» **EXERCISE OBJECTIVE**:
From the records below, transcribe exactly the lines that begin at the line with "L(t) = A_1 \sin(\omega_1" and end at the line with "3. **Messung beider Photonen:**", both included.

Records contained in a dataset:
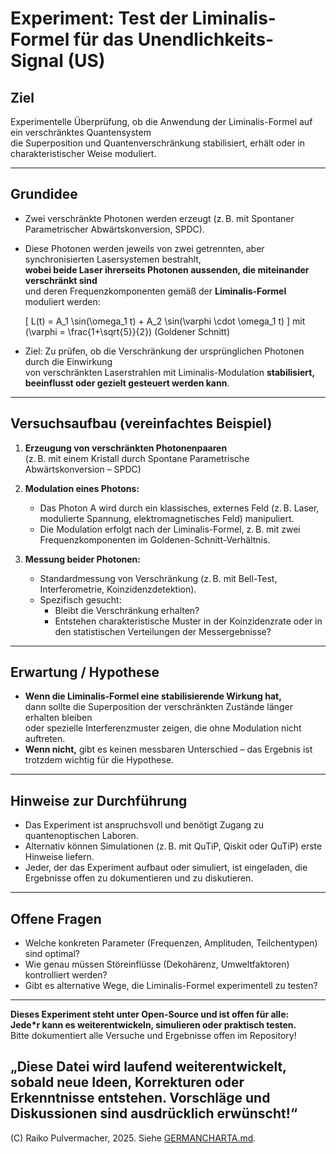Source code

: # Experiment: Test der Liminalis-Formel für das Unendlichkeits-Signal (US)

## Ziel

Experimentelle Überprüfung, ob die Anwendung der Liminalis-Formel auf ein verschränktes Quantensystem  
die Superposition und Quantenverschränkung stabilisiert, erhält oder in charakteristischer Weise moduliert.

---

## Grundidee

- Zwei verschränkte Photonen werden erzeugt (z. B. mit Spontaner Parametrischer Abwärtskonversion, SPDC).
- Diese Photonen werden jeweils von zwei getrennten, aber synchronisierten Lasersystemen bestrahlt,  
  **wobei beide Laser ihrerseits Photonen aussenden, die miteinander verschränkt sind**  
  und deren Frequenzkomponenten gemäß der **Liminalis-Formel** moduliert werden:
  
  \[
  L(t) = A_1 \sin(\omega_1 t) + A_2 \sin(\varphi \cdot \omega_1 t)
  \]
  mit \(\varphi = \frac{1+\sqrt{5}}{2}\) (Goldener Schnitt)

- Ziel: Zu prüfen, ob die Verschränkung der ursprünglichen Photonen durch die Einwirkung  
  von verschränkten Laserstrahlen mit Liminalis-Modulation **stabilisiert, beeinflusst oder gezielt gesteuert werden kann**.


---

## Versuchsaufbau (vereinfachtes Beispiel)

1. **Erzeugung von verschränkten Photonenpaaren**  
   (z. B. mit einem Kristall durch Spontane Parametrische Abwärtskonversion – SPDC)

2. **Modulation eines Photons:**  
   - Das Photon A wird durch ein klassisches, externes Feld (z. B. Laser, modulierte Spannung, elektromagnetisches Feld) manipuliert.
   - Die Modulation erfolgt nach der Liminalis-Formel, z. B. mit zwei Frequenzkomponenten im Goldenen-Schnitt-Verhältnis.

3. **Messung beider Photonen:**  
   - Standardmessung von Verschränkung (z. B. mit Bell-Test, Interferometrie, Koinzidenzdetektion).
   - Spezifisch gesucht:  
     - Bleibt die Verschränkung erhalten?
     - Entstehen charakteristische Muster in der Koinzidenzrate oder in den statistischen Verteilungen der Messergebnisse?

---

## Erwartung / Hypothese

- **Wenn die Liminalis-Formel eine stabilisierende Wirkung hat,**  
  dann sollte die Superposition der verschränkten Zustände länger erhalten bleiben  
  oder spezielle Interferenzmuster zeigen, die ohne Modulation nicht auftreten.
- **Wenn nicht,** gibt es keinen messbaren Unterschied – das Ergebnis ist trotzdem wichtig für die Hypothese.

---

## Hinweise zur Durchführung

- Das Experiment ist anspruchsvoll und benötigt Zugang zu quantenoptischen Laboren.
- Alternativ können Simulationen (z. B. mit QuTiP, Qiskit oder QuTiP) erste Hinweise liefern.
- Jeder, der das Experiment aufbaut oder simuliert, ist eingeladen, die Ergebnisse offen zu dokumentieren und zu diskutieren.

---

## Offene Fragen

- Welche konkreten Parameter (Frequenzen, Amplituden, Teilchentypen) sind optimal?
- Wie genau müssen Störeinflüsse (Dekohärenz, Umweltfaktoren) kontrolliert werden?
- Gibt es alternative Wege, die Liminalis-Formel experimentell zu testen?

---

**Dieses Experiment steht unter Open-Source und ist offen für alle:  
Jede*r kann es weiterentwickeln, simulieren oder praktisch testen.**  
Bitte dokumentiert alle Versuche und Ergebnisse offen im Repository!


„Diese Datei wird laufend weiterentwickelt, sobald neue Ideen, Korrekturen oder Erkenntnisse entstehen.
Vorschläge und Diskussionen sind ausdrücklich erwünscht!“
---

(C) Raiko Pulvermacher, 2025. Siehe [GERMANCHARTA.md](./GERMANCHARTA.md).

» **EXPECTED OUTPUT**:
  L(t) = A_1 \sin(\omega_1 t) + A_2 \sin(\varphi \cdot \omega_1 t)
  \]
  mit \(\varphi = \frac{1+\sqrt{5}}{2}\) (Goldener Schnitt)

- Ziel: Zu prüfen, ob die Verschränkung der ursprünglichen Photonen durch die Einwirkung  
  von verschränkten Laserstrahlen mit Liminalis-Modulation **stabilisiert, beeinflusst oder gezielt gesteuert werden kann**.


---

## Versuchsaufbau (vereinfachtes Beispiel)

1. **Erzeugung von verschränkten Photonenpaaren**  
   (z. B. mit einem Kristall durch Spontane Parametrische Abwärtskonversion – SPDC)

2. **Modulation eines Photons:**  
   - Das Photon A wird durch ein klassisches, externes Feld (z. B. Laser, modulierte Spannung, elektromagnetisches Feld) manipuliert.
   - Die Modulation erfolgt nach der Liminalis-Formel, z. B. mit zwei Frequenzkomponenten im Goldenen-Schnitt-Verhältnis.

3. **Messung beider Photonen:**  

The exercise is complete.